Apparently if you get it wrong the dog thinks it's a game! Boxers have humiliated a few owners, that most likely made a half-hearted lame attempt at doing it?? But I have in heard in PM's that some folks have used it with great success as did I for a rather minor problem,(over barking at door knocks) admittedly but it worked great and took 5 seconds worth of effort (took me a few seconds to find a sock!  

Tons on it at Gary Wilkes's site but here is a piece.

Why the Bonker Works | Gary Wilkes' Real Clicker Training


His response to joggers, bikes, dogs and other things should be nothing! Use the "PC" to convince him "it's not your concern" dog unless told otherwise. 

And "Sit on the Dog and The Place Command" are in those links, extremely important, you should do and train those!


----------



## Chip18 (Jan 11, 2014)

Just found another Cat v Dog thing simpler still, I still think a "Bonker sends a stronger message but whatever works. 

https://www.youtube.com/watch?v=JMio1LAZLSEE


----------



## Slamdunc (Dec 6, 2007)

Crumples,
You need to start some obedience training to handle the issues that you are having outside. From what you describe about your dog "going crazy" over the bikers, skateboarders, etc. it seems he is a high prey drive dog. You need to teach a solid recall, down stay and sit stay. Your dog needs to be trained and worn out. A good dog is tired dog. 

The issue with your cat is a difficult one. I would keep them separated, put up gates and give your cat an escape route. If your cat decides to fight, he may very well wind up dead. It doesn't take much for a GSD to kill a cat. There are those dogs that chase a cat and once the cat stops to fight the dog leaves. Then there are dogs that simply snatch the cat up and the fight is over. I'm not sure which type of dog that you have, but if you have the latter, the cat will not fair well. I would make sure that you have some dog free zones for the cat to escape too. I love cats and saw one last night that I really wanted to take home. Unfortunately, it wouldn't last 5 minutes in my house with my dog. That is why I don't have cats.
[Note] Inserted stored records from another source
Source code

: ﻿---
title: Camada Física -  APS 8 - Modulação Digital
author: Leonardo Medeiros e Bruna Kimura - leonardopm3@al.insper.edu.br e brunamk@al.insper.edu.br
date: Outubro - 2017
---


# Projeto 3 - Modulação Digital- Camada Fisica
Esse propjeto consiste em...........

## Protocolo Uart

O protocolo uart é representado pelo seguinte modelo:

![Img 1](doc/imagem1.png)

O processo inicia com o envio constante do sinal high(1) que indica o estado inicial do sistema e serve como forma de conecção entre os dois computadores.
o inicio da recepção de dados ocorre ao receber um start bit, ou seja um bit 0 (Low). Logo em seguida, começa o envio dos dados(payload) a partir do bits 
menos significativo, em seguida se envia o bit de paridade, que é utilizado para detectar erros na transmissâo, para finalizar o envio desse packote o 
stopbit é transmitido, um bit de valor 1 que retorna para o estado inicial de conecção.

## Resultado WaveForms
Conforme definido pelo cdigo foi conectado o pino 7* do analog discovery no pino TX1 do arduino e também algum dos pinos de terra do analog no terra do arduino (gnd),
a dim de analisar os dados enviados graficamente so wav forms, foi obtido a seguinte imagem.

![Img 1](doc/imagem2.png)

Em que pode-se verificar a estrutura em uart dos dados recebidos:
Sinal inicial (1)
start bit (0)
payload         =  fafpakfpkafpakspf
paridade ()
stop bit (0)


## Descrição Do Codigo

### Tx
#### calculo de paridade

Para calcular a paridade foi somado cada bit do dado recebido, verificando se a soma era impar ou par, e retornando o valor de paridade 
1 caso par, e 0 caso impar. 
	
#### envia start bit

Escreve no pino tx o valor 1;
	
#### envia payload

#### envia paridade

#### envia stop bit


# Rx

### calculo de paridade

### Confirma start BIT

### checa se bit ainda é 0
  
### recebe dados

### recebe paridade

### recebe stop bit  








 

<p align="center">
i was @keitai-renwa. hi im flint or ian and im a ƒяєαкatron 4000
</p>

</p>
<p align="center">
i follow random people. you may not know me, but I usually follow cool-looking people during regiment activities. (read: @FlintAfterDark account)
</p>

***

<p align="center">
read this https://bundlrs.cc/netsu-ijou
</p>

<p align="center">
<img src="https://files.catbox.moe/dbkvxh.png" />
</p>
A puppy might have been easier to acclimate than an 18 month old dog. 

If the dog is really not animal aggressive, then with some good obedience training you might be able to get them to co exist. But, don't ever expect them to be friends or safe to be left alone together. 

Best of luck.


----------



## crumples10 (Jan 13, 2016)

We started basic obedience about a month after we got him (see previous info about trainer), but since our trainer has gone off the map we've been left in a tough spot. We don't want to spend any more big bucks on private training, so I am beginning to work with him myself. I'm open to any online info or books that you guys recommend related to training at home. Just by leashing him or crating him all day yesterday made a difference I believe. He had a few "tantrums" in the crate towards the end of the evening, but overall he accepted it. 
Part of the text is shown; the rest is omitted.